I will, apparently, have to be brave with my lovely new trees and cut them down to about a foot above the ground to allow lots of fruiting spurs to develop over many years. Okaaaay…
The apple barn is the ‘main event’ and this year there were over a thousand apples to inspect and admire. There were about forty different types of apple to try and buy. I did start noting down my choices as I popped them into my bag, but eventually I gave in and just bought a variety of varieties – it will be a lucky dip. I know Holstein was in there crisp, bright and fresh, definitely an apple I’d consider growing.
I remembered last year, feeling like Dennis the Menace after a day’s scrumping and didn’t eat quite so much all at once. but you have to try everything, don’t you…
Next I wandered over to the cooking tent where I caught the end of a fascinating lecture by the excellent Rosie Makes Jam.

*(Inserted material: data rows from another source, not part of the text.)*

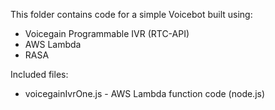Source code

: This folder contains code for a simple Voicebot built using:
* Voicegain Programmable IVR (RTC-API)
* AWS Lambda
* RASA

Included files:
* voicegainIvrOne.js - AWS Lambda function code (node.js)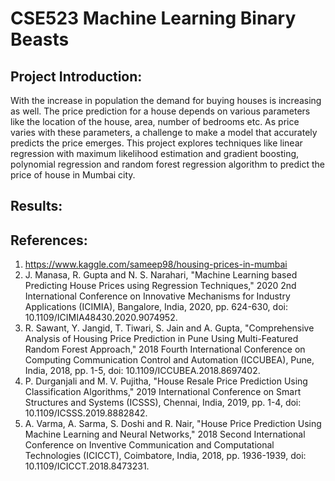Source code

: # CSE523 Machine Learning Binary Beasts

## Project Introduction:
With the increase in population the demand for buying houses is increasing as well. The price prediction for a house depends on various parameters like the location of the house, area, number of bedrooms etc. As price varies with these parameters, a challenge to make a model that accurately predicts the price emerges. This project explores techniques like linear regression with maximum likelihood estimation and gradient boosting, polynomial regression and random forest regression algorithm to predict the price of house in Mumbai city.

## Results: 
## References:
1. https://www.kaggle.com/sameep98/housing-prices-in-mumbai
2. J. Manasa, R. Gupta and N. S. Narahari, "Machine Learning based Predicting House Prices using Regression Techniques," 2020 2nd International Conference on Innovative Mechanisms for Industry Applications (ICIMIA), Bangalore, India, 2020, pp. 624-630, doi: 10.1109/ICIMIA48430.2020.9074952.
3. R. Sawant, Y. Jangid, T. Tiwari, S. Jain and A. Gupta, "Comprehensive Analysis of Housing Price Prediction in Pune Using Multi-Featured Random Forest Approach," 2018 Fourth International Conference on Computing Communication Control and Automation (ICCUBEA), Pune, India, 2018, pp. 1-5, doi: 10.1109/ICCUBEA.2018.8697402.
4. P. Durganjali and M. V. Pujitha, "House Resale Price Prediction Using Classification Algorithms," 2019 International Conference on Smart Structures and Systems (ICSSS), Chennai, India, 2019, pp. 1-4, doi: 10.1109/ICSSS.2019.8882842.
5. A. Varma, A. Sarma, S. Doshi and R. Nair, "House Price Prediction Using Machine Learning and Neural Networks," 2018 Second International Conference on Inventive Communication and Computational Technologies (ICICCT), Coimbatore, India, 2018, pp. 1936-1939, doi: 10.1109/ICICCT.2018.8473231.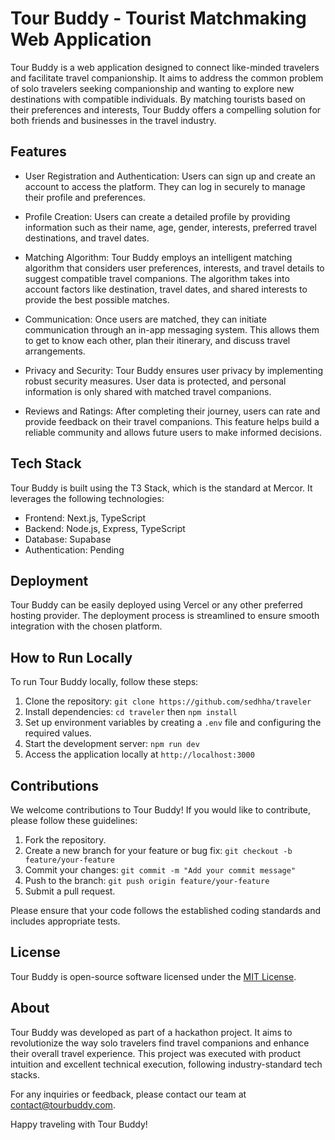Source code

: # Tour Buddy - Tourist Matchmaking Web Application

Tour Buddy is a web application designed to connect like-minded travelers and facilitate travel companionship. It aims to address the common problem of solo travelers seeking companionship and wanting to explore new destinations with compatible individuals. By matching tourists based on their preferences and interests, Tour Buddy offers a compelling solution for both friends and businesses in the travel industry.

## Features

- User Registration and Authentication: Users can sign up and create an account to access the platform. They can log in securely to manage their profile and preferences.

- Profile Creation: Users can create a detailed profile by providing information such as their name, age, gender, interests, preferred travel destinations, and travel dates.

- Matching Algorithm: Tour Buddy employs an intelligent matching algorithm that considers user preferences, interests, and travel details to suggest compatible travel companions. The algorithm takes into account factors like destination, travel dates, and shared interests to provide the best possible matches.

- Communication: Once users are matched, they can initiate communication through an in-app messaging system. This allows them to get to know each other, plan their itinerary, and discuss travel arrangements.

- Privacy and Security: Tour Buddy ensures user privacy by implementing robust security measures. User data is protected, and personal information is only shared with matched travel companions.

- Reviews and Ratings: After completing their journey, users can rate and provide feedback on their travel companions. This feature helps build a reliable community and allows future users to make informed decisions.

## Tech Stack

Tour Buddy is built using the T3 Stack, which is the standard at Mercor. It leverages the following technologies:

- Frontend: Next.js, TypeScript
- Backend: Node.js, Express, TypeScript
- Database: Supabase
- Authentication: Pending

## Deployment

Tour Buddy can be easily deployed using Vercel or any other preferred hosting provider. The deployment process is streamlined to ensure smooth integration with the chosen platform.

## How to Run Locally

To run Tour Buddy locally, follow these steps:

1. Clone the repository: `git clone https://github.com/sedhha/traveler`
2. Install dependencies: `cd traveler` then `npm install`
3. Set up environment variables by creating a `.env` file and configuring the required values.
4. Start the development server: `npm run dev`
5. Access the application locally at `http://localhost:3000`

## Contributions

We welcome contributions to Tour Buddy! If you would like to contribute, please follow these guidelines:

1. Fork the repository.
2. Create a new branch for your feature or bug fix: `git checkout -b feature/your-feature`
3. Commit your changes: `git commit -m "Add your commit message"`
4. Push to the branch: `git push origin feature/your-feature`
5. Submit a pull request.

Please ensure that your code follows the established coding standards and includes appropriate tests.

## License

Tour Buddy is open-source software licensed under the [MIT License](https://opensource.org/licenses/MIT).

## About

Tour Buddy was developed as part of a hackathon project. It aims to revolutionize the way solo travelers find travel companions and enhance their overall travel experience. This project was executed with product intuition and excellent technical execution, following industry-standard tech stacks.

For any inquiries or feedback, please contact our team at [contact@tourbuddy.com](mailto:contact@tourbuddy.com).

Happy traveling with Tour Buddy!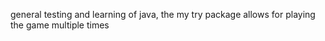general testing and learning of java,
the my try package allows for playing the game multiple times
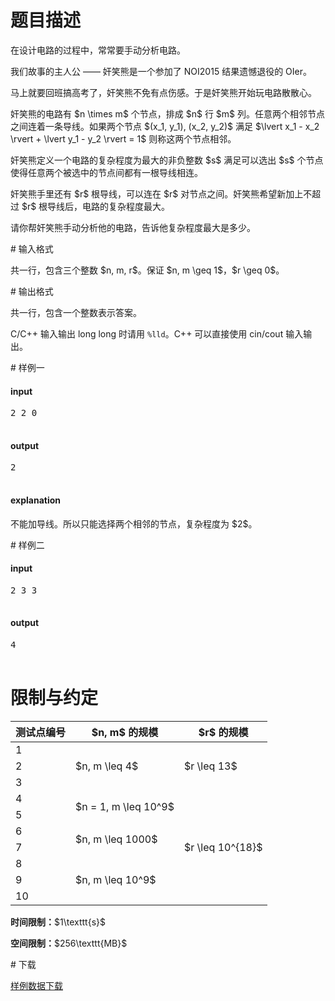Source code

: # 题目描述

<p>在设计电路的过程中，常常要手动分析电路。</p>
<p>我们故事的主人公 —— 奸笑熊是一个参加了 NOI2015 结果遗憾退役的 OIer。</p>
<p>马上就要回班搞高考了，奸笑熊不免有点伤感。于是奸笑熊开始玩电路散散心。</p>
<p>奸笑熊的电路有 $n \times m$ 个节点，排成 $n$ 行 $m$ 列。任意两个相邻节点之间连着一条导线。如果两个节点 $(x_1, y_1), (x_2, y_2)$ 满足 $\lvert x_1 - x_2 \rvert + \lvert y_1 - y_2 \rvert = 1$ 则称这两个节点相邻。</p>
<p>奸笑熊定义一个电路的复杂程度为最大的非负整数 $s$ 满足可以选出 $s$ 个节点使得任意两个被选中的节点间都有一根导线相连。</p>
<p>奸笑熊手里还有 $r$ 根导线，可以连在 $r$ 对节点之间。奸笑熊希望新加上不超过 $r$ 根导线后，电路的复杂程度最大。</p>
<p>请你帮奸笑熊手动分析他的电路，告诉他复杂程度最大是多少。</p>
# 输入格式


<p>共一行，包含三个整数 $n, m, r$。保证 $n, m \geq 1$，$r \geq 0$。</p>
# 输出格式


<p>共一行，包含一个整数表示答案。</p>
<p>C/C++ 输入输出 long long 时请用 <code>%lld</code>。C++ 可以直接使用 cin/cout 输入输出。</p>
# 样例一


<h4>input</h4>
<pre>2 2 0

</pre>

<h4>output</h4>
<pre>2

</pre>

<h4>explanation</h4>
<p>不能加导线。所以只能选择两个相邻的节点，复杂程度为 $2$。</p>
# 样例二


<h4>input</h4>
<pre>2 3 3

</pre>

<h4>output</h4>
<pre>4

</pre>

# 限制与约定


<div class="table-responsive">
<table class="table table-bordered table-text-center table-vertical-middle"><thead><tr><th>测试点编号</th><th>$n, m$ 的规模</th><th>$r$ 的规模</th></tr></thead><tbody><tr><td>1</td><td rowspan="3">$n, m \leq 4$</td><td rowspan="3">$r \leq 13$</td></tr><tr><td>2</td></tr><tr><td>3</td></tr><tr><td>4</td><td rowspan="2">$n = 1, m \leq 10^9$</td><td rowspan="7">$r \leq 10^{18}$</td></tr><tr><td>5</td></tr><tr><td>6</td><td rowspan="2">$n, m \leq 1000$</td></tr><tr><td>7</td></tr><tr><td>8</td><td rowspan="3">$n, m \leq 10^9$</td></tr><tr><td>9</td></tr><tr><td>10</td></tr></tbody></table></div>

<p><strong>时间限制：</strong>$1\texttt{s}$</p>
<p><strong>空间限制：</strong>$256\texttt{MB}$</p>
# 下载


<p><a href="/download.php?type=problem&amp;id=133">样例数据下载</a></p>
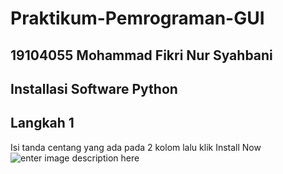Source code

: # Praktikum-Pemrograman-GUI
## 19104055 Mohammad Fikri Nur Syahbani
## Installasi Software Python
## Langkah 1
Isi tanda centang yang ada pada 2 kolom lalu klik Install Now
![enter image description here](https://i.ibb.co/rmt6YWW/11.png)
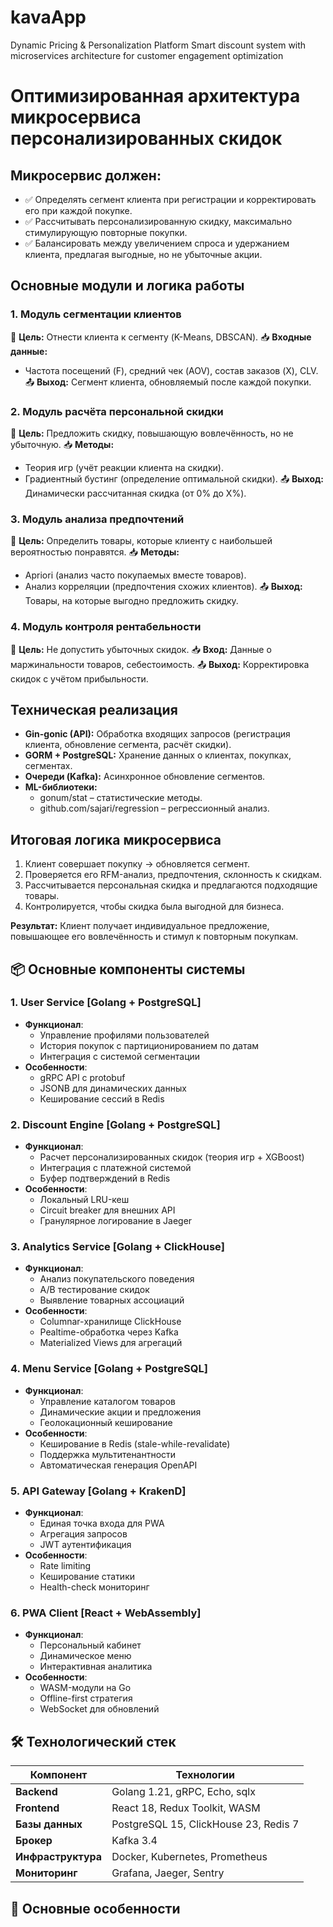 # kavaApp
Dynamic Pricing &amp; Personalization Platform Smart discount system with microservices architecture for customer engagement optimization

# Оптимизированная архитектура микросервиса персонализированных скидок

## Микросервис должен:
- ✅ Определять сегмент клиента при регистрации и корректировать его при каждой покупке.
- ✅ Рассчитывать персонализированную скидку, максимально стимулирующую повторные покупки.
- ✅ Балансировать между увеличением спроса и удержанием клиента, предлагая выгодные, но не убыточные акции.

## Основные модули и логика работы

### 1. Модуль сегментации клиентов
📌 **Цель:** Отнести клиента к сегменту (K-Means, DBSCAN).
📥 **Входные данные:**
- Частота посещений (F), средний чек (AOV), состав заказов (X), CLV.
📤 **Выход:** Сегмент клиента, обновляемый после каждой покупки.

### 2. Модуль расчёта персональной скидки
📌 **Цель:** Предложить скидку, повышающую вовлечённость, но не убыточную.
📥 **Методы:**
- Теория игр (учёт реакции клиента на скидки).
- Градиентный бустинг (определение оптимальной скидки).
📤 **Выход:** Динамически рассчитанная скидка (от 0% до X%).

### 3. Модуль анализа предпочтений
📌 **Цель:** Определить товары, которые клиенту с наибольшей вероятностью понравятся.
📥 **Методы:**
- Apriori (анализ часто покупаемых вместе товаров).
- Анализ корреляции (предпочтения схожих клиентов).
📤 **Выход:** Товары, на которые выгодно предложить скидку.

### 4. Модуль контроля рентабельности
📌 **Цель:** Не допустить убыточных скидок.
📥 **Вход:** Данные о маржинальности товаров, себестоимость.
📤 **Выход:** Корректировка скидок с учётом прибыльности.

## Техническая реализация
- **Gin-gonic (API):** Обработка входящих запросов (регистрация клиента, обновление сегмента, расчёт скидки).
- **GORM + PostgreSQL:** Хранение данных о клиентах, покупках, сегментах.
- **Очереди (Kafka):** Асинхронное обновление сегментов.
- **ML-библиотеки:**
  - gonum/stat – статистические методы.
  - github.com/sajari/regression – регрессионный анализ.

## Итоговая логика микросервиса
1. Клиент совершает покупку → обновляется сегмент.
2. Проверяется его RFM-анализ, предпочтения, склонность к скидкам.
3. Рассчитывается персональная скидка и предлагаются подходящие товары.
4. Контролируется, чтобы скидка была выгодной для бизнеса.

**Результат:** Клиент получает индивидуальное предложение, повышающее его вовлечённость и стимул к повторным покупкам.
## 📦 Основные компоненты системы

### **1. User Service** [Golang + PostgreSQL]
- **Функционал**:
  - Управление профилями пользователей
  - История покупок с партиционированием по датам
  - Интеграция с системой сегментации
- **Особенности**:
  - gRPC API с protobuf
  - JSONB для динамических данных
  - Кеширование сессий в Redis

### **2. Discount Engine** [Golang + PostgreSQL]
- **Функционал**:
  - Расчет персонализированных скидок (теория игр + XGBoost)
  - Интеграция с платежной системой
  - Буфер подтверждений в Redis
- **Особенности**:
  - Локальный LRU-кеш
  - Circuit breaker для внешних API
  - Гранулярное логирование в Jaeger

### **3. Analytics Service** [Golang + ClickHouse]
- **Функционал**:
  - Анализ покупательского поведения
  - A/B тестирование скидок
  - Выявление товарных ассоциаций
- **Особенности**:
  - Columnar-хранилище ClickHouse
  - Реaltime-обработка через Kafka
  - Materialized Views для агрегаций

### **4. Menu Service** [Golang + PostgreSQL]
- **Функционал**:
  - Управление каталогом товаров
  - Динамические акции и предложения
  - Геолокационный кеширование
- **Особенности**:
  - Кеширование в Redis (stale-while-revalidate)
  - Поддержка мультитенантности
  - Автоматическая генерация OpenAPI

### **5. API Gateway** [Golang + KrakenD]
- **Функционал**:
  - Единая точка входа для PWA
  - Агрегация запросов
  - JWT аутентификация
- **Особенности**:
  - Rate limiting
  - Кеширование статики
  - Health-check мониторинг

### **6. PWA Client** [React + WebAssembly]
- **Функционал**:
  - Персональный кабинет
  - Динамическое меню
  - Интерактивная аналитика
- **Особенности**:
  - WASM-модули на Go
  - Offline-first стратегия
  - WebSocket для обновлений

## 🛠 Технологический стек

| Компонент       | Технологии                           |
|-----------------|--------------------------------------|
| **Backend**     | Golang 1.21, gRPC, Echo, sqlx        |
| **Frontend**    | React 18, Redux Toolkit, WASM        |
| **Базы данных** | PostgreSQL 15, ClickHouse 23, Redis 7|
| **Брокер**      | Kafka 3.4                            |
| **Инфраструктура** | Docker, Kubernetes, Prometheus    |
| **Мониторинг**  | Grafana, Jaeger, Sentry              |

## 🚀 Основные особенности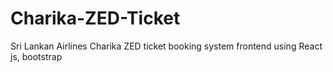 # Charika-ZED-Ticket
Sri Lankan Airlines Charika ZED ticket booking system frontend using React js, bootstrap
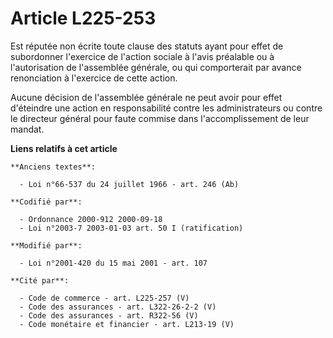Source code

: # Article L225-253

Est réputée non écrite toute clause des statuts ayant pour effet de subordonner l'exercice de l'action sociale à l'avis
préalable ou à l'autorisation de l'assemblée générale, ou qui comporterait par avance renonciation à l'exercice de cette
action.

Aucune décision de l'assemblée générale ne peut avoir pour effet d'éteindre une action en responsabilité contre les
administrateurs ou contre le directeur général pour faute commise dans l'accomplissement de leur mandat.

**Liens relatifs à cet article**

	**Anciens textes**:

	  - Loi n°66-537 du 24 juillet 1966 - art. 246 (Ab)

	**Codifié par**:

	  - Ordonnance 2000-912 2000-09-18
	  - Loi n°2003-7 2003-01-03 art. 50 I (ratification)

	**Modifié par**:

	  - Loi n°2001-420 du 15 mai 2001 - art. 107

	**Cité par**:

	  - Code de commerce - art. L225-257 (V)
	  - Code des assurances - art. L322-26-2-2 (V)
	  - Code des assurances - art. R322-56 (V)
	  - Code monétaire et financier - art. L213-19 (V)
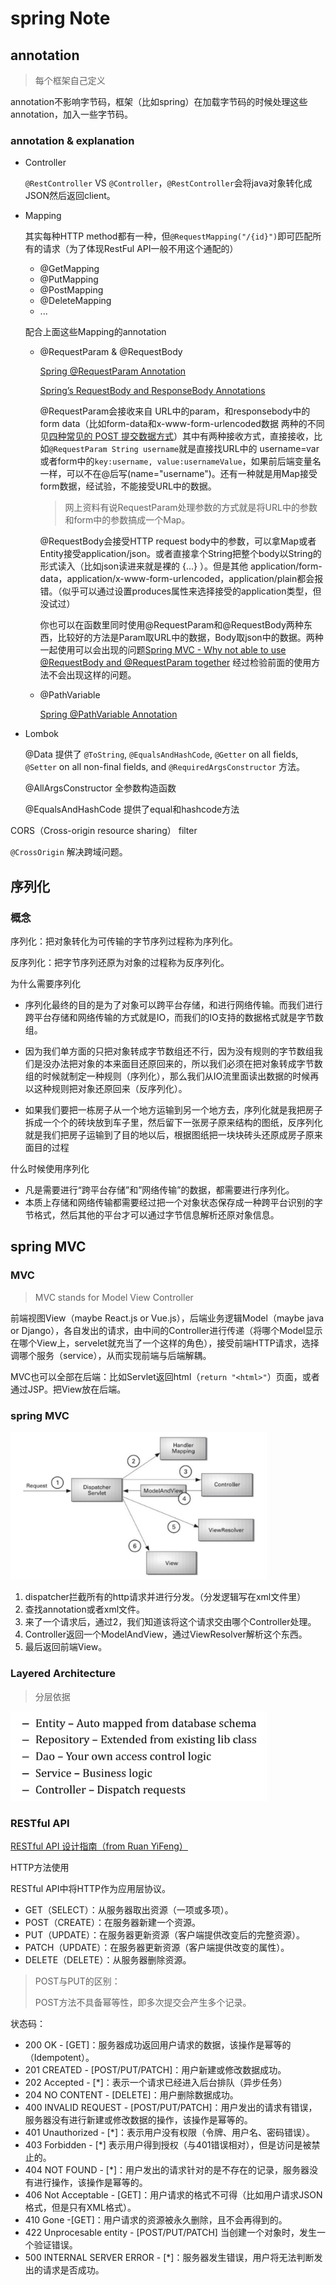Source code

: # spring Note

## annotation

> 每个框架自己定义

annotation不影响字节码，框架（比如spring）在加载字节码的时候处理这些annotation，加入一些字节码。

### annotation & explanation

- Controller

  `@RestController` VS `@Controller`，`@RestController`会将java对象转化成JSON然后返回client。

- Mapping

  其实每种HTTP method都有一种，但`@RequestMapping("/{id}")`即可匹配所有的请求（为了体现RestFul API一般不用这个通配的）

  - @GetMapping
  - @PutMapping
  - @PostMapping
  - @DeleteMapping
  - ...

  配合上面这些Mapping的annotation

  - @RequestParam & @RequestBody

    [Spring @RequestParam Annotation](https://www.baeldung.com/spring-request-param) 

    [Spring’s RequestBody and ResponseBody Annotations](https://www.baeldung.com/spring-request-response-body)

    @RequestParam会接收来自 URL中的param，和responsebody中的form data（比如form-data和x-www-form-urlencoded数据 两种的不同见[四种常见的 POST 提交数据方式](https://imququ.com/post/four-ways-to-post-data-in-http.html)）其中有两种接收方式，直接接收，比如`@RequestParam String username`就是直接找URL中的 username=var 或者form中的`key:username, value:usernameValue`，如果前后端变量名一样，可以不在@后写(name="username")。还有一种就是用Map接受form数据，经试验，不能接受URL中的数据。

    > 网上资料有说RequestParam处理参数的方式就是将URL中的参数和form中的参数搞成一个Map。

    @RequestBody会接受HTTP request body中的参数，可以拿Map或者Entity接受application/json。或者直接拿个String把整个body以String的形式读入（比如json读进来就是裸的 {...} ）。但是其他 application/form-data，application/x-www-form-urlencoded，application/plain都会报错。（似乎可以通过设置produces属性来选择接受的application类型，但没试过）

    你也可以在函数里同时使用@RequestParam和@RequestBody两种东西，比较好的方法是Param取URL中的数据，Body取json中的数据。两种一起使用可以会出现的问题[Spring MVC - Why not able to use @RequestBody and @RequestParam together](https://stackoverflow.com/questions/19468572/spring-mvc-why-not-able-to-use-requestbody-and-requestparam-together) 经过检验前面的使用方法不会出现这样的问题。

  - @PathVariable

    [Spring @PathVariable Annotation](https://www.baeldung.com/spring-pathvariable)

- Lombok

  @Data  提供了 `@ToString`, `@EqualsAndHashCode`, `@Getter` on all fields, `@Setter` on all non-final fields, and `@RequiredArgsConstructor` 方法。

  @AllArgsConstructor 全参数构造函数

  @EqualsAndHashCode 提供了equal和hashcode方法

CORS（Cross-origin resource sharing） filter

`@CrossOrigin` 解决跨域问题。

## 序列化

### 概念

序列化：把对象转化为可传输的字节序列过程称为序列化。

反序列化：把字节序列还原为对象的过程称为反序列化。

为什么需要序列化

- 序列化最终的目的是为了对象可以跨平台存储，和进行网络传输。而我们进行跨平台存储和网络传输的方式就是IO，而我们的IO支持的数据格式就是字节数组。
- 因为我们单方面的只把对象转成字节数组还不行，因为没有规则的字节数组我们是没办法把对象的本来面目还原回来的，所以我们必须在把对象转成字节数组的时候就制定一种规则（序列化），那么我们从IO流里面读出数据的时候再以这种规则把对象还原回来（反序列化）。

- 如果我们要把一栋房子从一个地方运输到另一个地方去，序列化就是我把房子拆成一个个的砖块放到车子里，然后留下一张房子原来结构的图纸，反序列化就是我们把房子运输到了目的地以后，根据图纸把一块块砖头还原成房子原来面目的过程

什么时候使用序列化

- 凡是需要进行“跨平台存储”和”网络传输”的数据，都需要进行序列化。
- 本质上存储和网络传输都需要经过把一个对象状态保存成一种跨平台识别的字节格式，然后其他的平台才可以通过字节信息解析还原对象信息。

## spring MVC

### MVC

>  MVC stands for Model View Controller

前端视图View（maybe React.js or Vue.js），后端业务逻辑Model（maybe java or Django），各自发出的请求，由中间的Controller进行传递（将哪个Model显示在哪个View上，servelet就充当了一个这样的角色），接受前端HTTP请求，选择调哪个服务（service），从而实现前端与后端解耦。

MVC也可以全部在后端：比如Servlet返回html（`return "<html>"`）页面，或者通过JSP。把View放在后端。

### spring MVC

 <img src="./note_img/springMVC.png" style="zoom:40%;" />

1. dispatcher拦截所有的http请求并进行分发。（分发逻辑写在xml文件里）
2. 查找annotation或者xml文件。
3. 来了一个请求后，通过2，我们知道该将这个请求交由哪个Controller处理。
4. Controller返回一个ModelAndView，通过ViewResolver解析这个东西。
5. 最后返回前端View。

### Layered Architecture

> 分层依据

<img src="./note_img/SpingArchitecture.png" style="zoom:40%;" />

### RESTful API

[RESTful API 设计指南（from Ruan YiFeng）](https://www.ruanyifeng.com/blog/2014/05/restful_api.html)

HTTP方法使用

RESTful API中将HTTP作为应用层协议。

- GET（SELECT）：从服务器取出资源（一项或多项）。
- POST（CREATE）：在服务器新建一个资源。
- PUT（UPDATE）：在服务器更新资源（客户端提供改变后的完整资源）。
- PATCH（UPDATE）：在服务器更新资源（客户端提供改变的属性）。
- DELETE（DELETE）：从服务器删除资源。

> POST与PUT的区别：
>
> POST方法不具备幂等性，即多次提交会产生多个记录。

状态码：

- 200 OK - [GET]：服务器成功返回用户请求的数据，该操作是幂等的（Idempotent）。
- 201 CREATED - [POST/PUT/PATCH]：用户新建或修改数据成功。
- 202 Accepted - [*]：表示一个请求已经进入后台排队（异步任务）
- 204 NO CONTENT - [DELETE]：用户删除数据成功。
- 400 INVALID REQUEST - [POST/PUT/PATCH]：用户发出的请求有错误，服务器没有进行新建或修改数据的操作，该操作是幂等的。
- 401 Unauthorized - [*]：表示用户没有权限（令牌、用户名、密码错误）。
- 403 Forbidden - [*] 表示用户得到授权（与401错误相对），但是访问是被禁止的。
- 404 NOT FOUND - [*]：用户发出的请求针对的是不存在的记录，服务器没有进行操作，该操作是幂等的。
- 406 Not Acceptable - [GET]：用户请求的格式不可得（比如用户请求JSON格式，但是只有XML格式）。
- 410 Gone -[GET]：用户请求的资源被永久删除，且不会再得到的。
- 422 Unprocesable entity - [POST/PUT/PATCH] 当创建一个对象时，发生一个验证错误。
- 500 INTERNAL SERVER ERROR - [*]：服务器发生错误，用户将无法判断发出的请求是否成功。
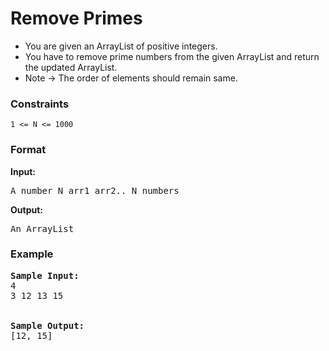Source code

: <h1>Remove Primes</h1>

<div>
  <ul>
    <li>You are given an ArrayList of positive integers.</li>
    <li>You have to remove prime numbers from the given ArrayList and return the updated ArrayList.</li>
    <li>Note -> The order of elements should remain same.</li>
  </ul>
</div>

<h3>Constraints</h3>
<code>1 <= N <= 1000</code>

<h3>Format</h3>
<strong>Input:</strong>
<pre>
A number N arr1 arr2.. N numbers
</pre>

<strong>Output:</strong>
<pre>
An ArrayList
</pre>

<h3>Example</h3>
<pre>
<strong>Sample Input:</strong>
4
3 12 13 15
<br>
<strong>Sample Output:</strong>
[12, 15]
</pre>
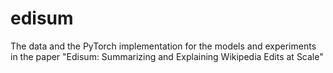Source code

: # edisum
The data and the PyTorch implementation for the models and experiments in the paper "Edisum: Summarizing and Explaining Wikipedia Edits at Scale"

She urges people everywhere to teach people everywhere how to preserve food, and does her own bit with a fantastic blog, which I wholeheartedly recommend. I spent some time after the talk bending Rosie’s ear about the bits I’d missed and some dreary issues I’ve been having with fruit pastilles (don’t ask…)
I’ve never been on Brogdale’s tiny train, which is a shame as it looks great fun. Nor have I played in the giant play area or really paid too much attention to the music. I am sure I am the poorer for it. If I ever get so many apples I can take advantage of the pressing service, I’ll join the queue here.
I was determined to join a walk, though, not least to thank Paul for his sterling advice last year. I didn’t see him; he was out on another tour, but I did join Rosemary and, as luck would have it, I was the only person around so I got a second personal tour in two visits. Yay!
Rosemary showed me around the new plantings, that will eventually take the place of the second collection, now forty years old. It’s only four years old but already laden with fruit – in some cases overladen – putting my poor crop to shame.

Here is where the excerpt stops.